Telmatobius hockingi
- Conservation status: Data Deficient (IUCN 3.1)

Scientific classification
- Kingdom: Animalia
- Phylum: Chordata
- Class: Amphibia
- Order: Anura
- Family: Telmatobiidae
- Genus: Telmatobius
- Species: T. hockingi
- Binomial name: Telmatobius hockingi Salas & Sinsch, 1996

= Telmatobius hockingi =

- Authority: Salas & Sinsch, 1996
- Conservation status: DD

Species of frog

Telmatobius hockingi is a species of frog in the family Telmatobiidae. It is endemic to Peru.

==Habitat==
Scientists observed this semi-aquatic frog under rocks in fast-flowing streams in an alder forest 2700 meters above sea level.

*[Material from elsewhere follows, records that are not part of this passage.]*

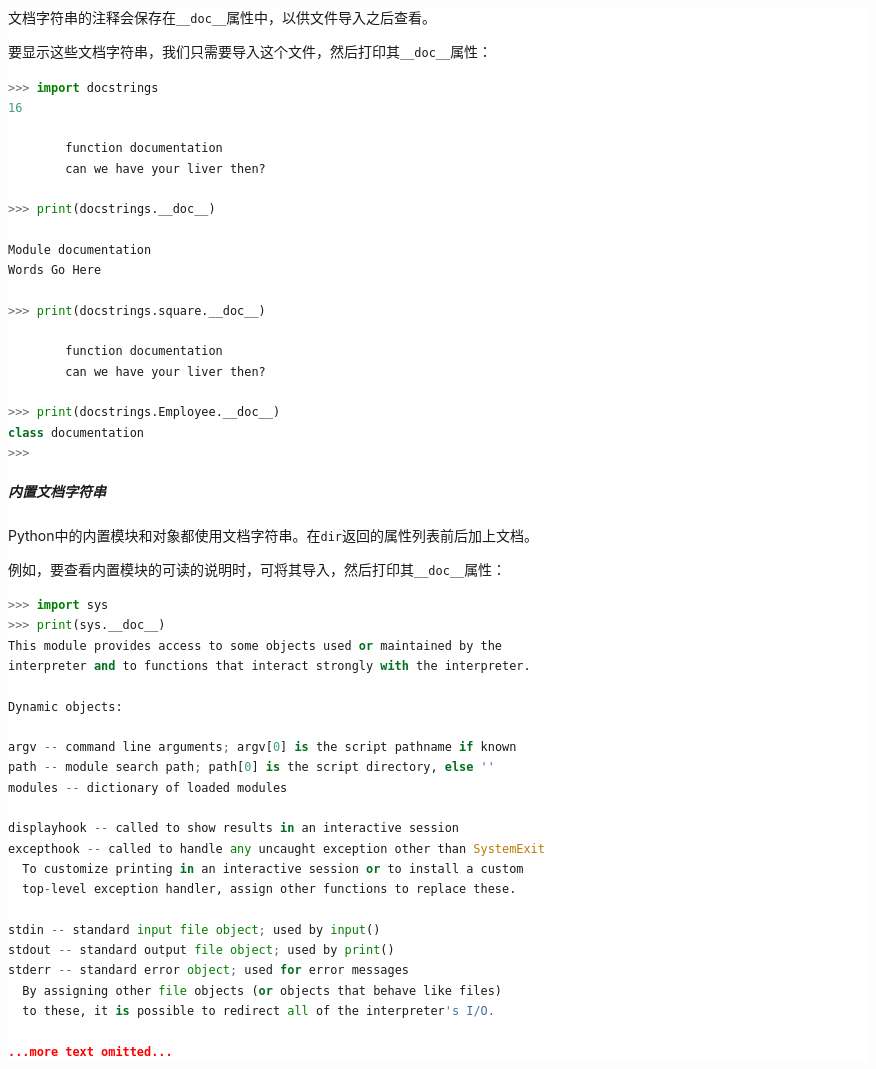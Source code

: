 文档字符串的注释会保存在`__doc__`属性中，以供文件导入之后查看。

要显示这些文档字符串，我们只需要导入这个文件，然后打印其`__doc__`属性：
```python
>>> import docstrings
16

        function documentation
        can we have your liver then?

>>> print(docstrings.__doc__)

Module documentation
Words Go Here

>>> print(docstrings.square.__doc__)

        function documentation
        can we have your liver then?

>>> print(docstrings.Employee.__doc__)
class documentation
>>>
```


##### 内置文档字符串
Python中的内置模块和对象都使用文档字符串。在`dir`返回的属性列表前后加上文档。

例如，要查看内置模块的可读的说明时，可将其导入，然后打印其`__doc__`属性：
```python
>>> import sys
>>> print(sys.__doc__)
This module provides access to some objects used or maintained by the
interpreter and to functions that interact strongly with the interpreter.

Dynamic objects:

argv -- command line arguments; argv[0] is the script pathname if known
path -- module search path; path[0] is the script directory, else ''
modules -- dictionary of loaded modules

displayhook -- called to show results in an interactive session
excepthook -- called to handle any uncaught exception other than SystemExit
  To customize printing in an interactive session or to install a custom
  top-level exception handler, assign other functions to replace these.

stdin -- standard input file object; used by input()
stdout -- standard output file object; used by print()
stderr -- standard error object; used for error messages
  By assigning other file objects (or objects that behave like files)
  to these, it is possible to redirect all of the interpreter's I/O.

...more text omitted...
```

==Relationship to humans==
People catch other frogs in Telmatobius to eat, sell, and use in traditional medicine.

==Threats==
The IUCN classifies this species as data deficient. They believe it may be in danger from habitat loss associated with deforestation in favor of agriculture and irrigation. Scientists believe the fungal disease chytridiomycosis might kill this frog because it has killed other frogs in Telmatobius, but they have not yet reported the fungus Batrachochytrium dendrobatidis on any frogs in this species.